▶ _EXTRACTED ENTRIES_

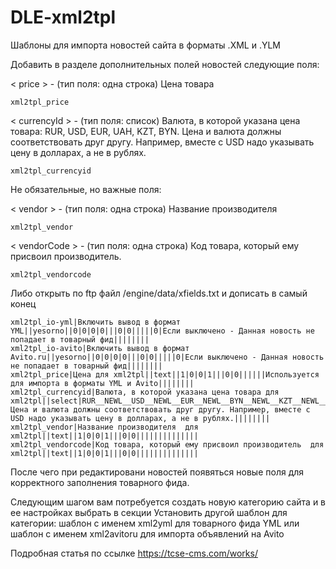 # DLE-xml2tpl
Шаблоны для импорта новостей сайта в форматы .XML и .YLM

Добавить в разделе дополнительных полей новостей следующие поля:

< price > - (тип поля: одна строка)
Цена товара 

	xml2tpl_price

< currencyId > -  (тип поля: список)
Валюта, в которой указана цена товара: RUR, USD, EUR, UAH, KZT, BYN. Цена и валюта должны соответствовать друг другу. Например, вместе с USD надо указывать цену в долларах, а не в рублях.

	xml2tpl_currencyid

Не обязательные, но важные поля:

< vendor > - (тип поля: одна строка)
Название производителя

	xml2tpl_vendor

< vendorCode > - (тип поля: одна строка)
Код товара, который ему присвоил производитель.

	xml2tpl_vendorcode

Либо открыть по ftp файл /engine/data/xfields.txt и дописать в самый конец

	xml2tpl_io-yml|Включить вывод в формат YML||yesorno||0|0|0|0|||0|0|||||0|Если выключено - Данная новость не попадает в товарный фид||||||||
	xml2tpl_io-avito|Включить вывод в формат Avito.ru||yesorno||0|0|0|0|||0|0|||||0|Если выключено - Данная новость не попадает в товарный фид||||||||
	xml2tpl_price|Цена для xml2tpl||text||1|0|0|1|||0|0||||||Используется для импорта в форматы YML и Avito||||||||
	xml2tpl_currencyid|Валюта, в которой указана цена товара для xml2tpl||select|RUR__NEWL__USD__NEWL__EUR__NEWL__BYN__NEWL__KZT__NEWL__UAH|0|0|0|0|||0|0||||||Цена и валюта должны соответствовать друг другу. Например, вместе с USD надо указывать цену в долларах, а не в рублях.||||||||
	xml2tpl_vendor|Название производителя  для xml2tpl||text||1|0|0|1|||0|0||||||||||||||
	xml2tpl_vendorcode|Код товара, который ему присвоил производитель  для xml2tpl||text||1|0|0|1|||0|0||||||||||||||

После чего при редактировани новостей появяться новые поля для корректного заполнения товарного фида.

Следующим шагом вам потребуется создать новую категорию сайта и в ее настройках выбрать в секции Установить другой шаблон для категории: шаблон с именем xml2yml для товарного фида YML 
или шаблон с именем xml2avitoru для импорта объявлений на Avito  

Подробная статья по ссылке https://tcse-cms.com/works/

...

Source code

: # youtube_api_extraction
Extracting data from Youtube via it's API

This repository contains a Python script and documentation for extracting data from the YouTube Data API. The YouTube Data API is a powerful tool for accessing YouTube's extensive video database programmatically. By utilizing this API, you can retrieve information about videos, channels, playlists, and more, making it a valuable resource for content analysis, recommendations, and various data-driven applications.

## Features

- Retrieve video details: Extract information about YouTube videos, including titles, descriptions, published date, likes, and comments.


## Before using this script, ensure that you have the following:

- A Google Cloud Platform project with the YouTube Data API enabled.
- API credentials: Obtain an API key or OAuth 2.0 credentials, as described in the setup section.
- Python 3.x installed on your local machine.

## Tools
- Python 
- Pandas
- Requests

==

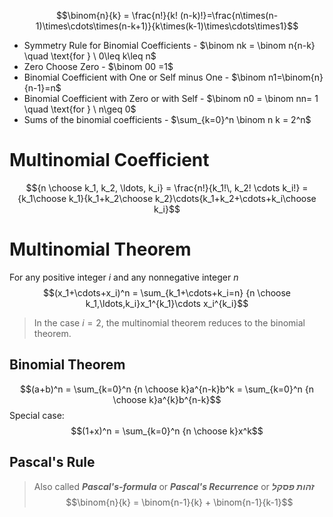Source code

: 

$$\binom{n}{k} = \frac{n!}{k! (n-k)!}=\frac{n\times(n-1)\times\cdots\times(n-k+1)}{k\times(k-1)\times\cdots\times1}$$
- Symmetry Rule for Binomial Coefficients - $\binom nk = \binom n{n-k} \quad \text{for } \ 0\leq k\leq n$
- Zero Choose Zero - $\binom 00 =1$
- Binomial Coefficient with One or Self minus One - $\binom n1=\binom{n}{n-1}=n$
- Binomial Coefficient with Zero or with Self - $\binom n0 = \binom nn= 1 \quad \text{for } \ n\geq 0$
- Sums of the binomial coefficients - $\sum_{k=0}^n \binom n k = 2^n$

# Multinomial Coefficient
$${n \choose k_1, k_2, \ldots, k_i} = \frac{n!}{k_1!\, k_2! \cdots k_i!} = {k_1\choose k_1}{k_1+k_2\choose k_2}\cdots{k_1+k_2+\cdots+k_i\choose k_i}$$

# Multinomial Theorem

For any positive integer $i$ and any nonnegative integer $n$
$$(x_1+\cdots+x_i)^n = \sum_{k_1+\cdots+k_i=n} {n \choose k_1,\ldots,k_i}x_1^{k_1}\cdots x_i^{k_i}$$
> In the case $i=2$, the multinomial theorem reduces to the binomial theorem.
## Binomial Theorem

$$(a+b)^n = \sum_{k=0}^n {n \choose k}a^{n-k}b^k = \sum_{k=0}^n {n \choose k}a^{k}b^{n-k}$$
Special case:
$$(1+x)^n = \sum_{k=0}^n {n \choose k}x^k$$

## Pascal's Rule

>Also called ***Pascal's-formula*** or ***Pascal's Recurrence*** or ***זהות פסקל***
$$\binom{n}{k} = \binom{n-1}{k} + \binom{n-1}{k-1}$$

▶ _WORK INSTRUCTION_
Filter the lines above, keeping each one that contains the string "frac".

▶ _TASK OUTPUT_
$$\binom{n}{k} = \frac{n!}{k! (n-k)!}=\frac{n\times(n-1)\times\cdots\times(n-k+1)}{k\times(k-1)\times\cdots\times1}$$
$${n \choose k_1, k_2, \ldots, k_i} = \frac{n!}{k_1!\, k_2! \cdots k_i!} = {k_1\choose k_1}{k_1+k_2\choose k_2}\cdots{k_1+k_2+\cdots+k_i\choose k_i}$$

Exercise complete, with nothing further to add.